Israel's parliament last night gave its initial approval to a bill that would criminalize the use of Nazi terms or symbols, with exceptions only for educational or historic purposes. Natural as such a restriction might seem for a Jewish state, it's not at all like Israel.
My education on this point came when I was posted to Israel as a foreign correspondent. I was repeatedly shocked by the cavalier ways in which Israelis sometimes would refer to the Holocaust.
When the movie "Schindler's List" came out in 1994, an Israeli friend told me his mother, who'd survived Hitler, had seen it and concluded, "It was good, but the real Holocaust was better." He made a tiny smile so I'd know he was joking.

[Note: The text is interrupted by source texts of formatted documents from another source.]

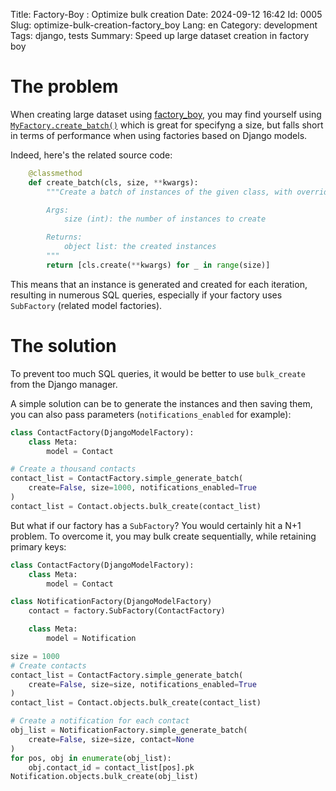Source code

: Title: Factory-Boy : Optimize bulk creation
Date: 2024-09-12 16:42
Id: 0005
Slug: optimize-bulk-creation-factory_boy
Lang: en
Category: development
Tags: django, tests
Summary: Speed up large dataset creation in factory boy

# The problem

When creating large dataset using [factory_boy](https://pypi.org/project/factory-boy/), you may find yourself using [`MyFactory.create_batch()`](https://factoryboy.readthedocs.io/en/stable/reference.html#factory.create_batch) which is great for specifyng a size, but falls short in terms of performance when using factories based on Django models.

Indeed, here's the related source code:
```python
    @classmethod
    def create_batch(cls, size, **kwargs):
        """Create a batch of instances of the given class, with overridden attrs.

        Args:
            size (int): the number of instances to create

        Returns:
            object list: the created instances
        """
        return [cls.create(**kwargs) for _ in range(size)]
```

This means that an instance is generated and created for each iteration, resulting in numerous SQL queries, especially if your factory uses `SubFactory` (related model factories).

# The solution

To prevent too much SQL queries, it would be better to use `bulk_create` from the Django manager.

A simple solution can be to generate the instances and then saving them, you can also pass parameters (`notifications_enabled` for example):
```python
class ContactFactory(DjangoModelFactory):
    class Meta:
        model = Contact

# Create a thousand contacts
contact_list = ContactFactory.simple_generate_batch(
    create=False, size=1000, notifications_enabled=True
)
contact_list = Contact.objects.bulk_create(contact_list)
```

But what if our factory has a `SubFactory`? You would certainly hit a N+1 problem. To overcome it, you may bulk create sequentially, while retaining primary keys:

```python
class ContactFactory(DjangoModelFactory):
    class Meta:
        model = Contact

class NotificationFactory(DjangoModelFactory)
    contact = factory.SubFactory(ContactFactory)

    class Meta:
        model = Notification

size = 1000
# Create contacts
contact_list = ContactFactory.simple_generate_batch(
    create=False, size=size, notifications_enabled=True
)
contact_list = Contact.objects.bulk_create(contact_list)

# Create a notification for each contact
obj_list = NotificationFactory.simple_generate_batch(
    create=False, size=size, contact=None
)
for pos, obj in enumerate(obj_list):
    obj.contact_id = contact_list[pos].pk
Notification.objects.bulk_create(obj_list)
```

Not long afterward, a band called Auschwitz began appearing in Tel Aviv clubs. The name was only briefly controversial.
I came to understand that in Israel, such references are OK. After all, the whole point of Israel is to make the Jewish people safe, to offer them a normal life. If you're sufficiently safe and normal, you can mock anything -- even, evidently, genocide.
Although Israel isn't as secure as it aspires to be, its culture is self-confident enough to permit extraordinarily robust public debate, vibrant and highly competitive media, and outrageous comedy. It's a place where "satirist" is an occupation like any other.
The newly introduced bill is a response to recent acts that some think trivialize the Holocaust. For instance, Orthodox Jews have protested the expansion of the draft to their community by wearing yellow stars like the ones Nazis forced German Jews to don.
The bill, which must be approved by a committee and then again in a series of votes in the full parliament before becoming law, would impose a six-month prison sentence or $28,000 fine for an unapproved use of Nazi terms or symbols. It's hard to imagine a justification for such an inhibition of free speech anywhere, but certainly not in Israel.
Israel is the one place where it is simply not possible to trivialize the Holocaust, which is commemorated every year by a two-minute nationwide standstill, during which sirens wail and commerce and traffic come to a halt, with drivers standing beside their cars with heads bowed. If critics of Finance Minister Yair Lapid depict him in an SS uniform, they succeed only in trivializing themselves. If opponents of the government's policy on African migrants compare it to Hitler's treatment of the Jews, no one in Israel actually confuses the two.
The bill suggests that Israelis are suddenly threatened by mere words when for 65 years, they've stood up to sticks and stones. It's not worthy of the vigorous democracy they've built.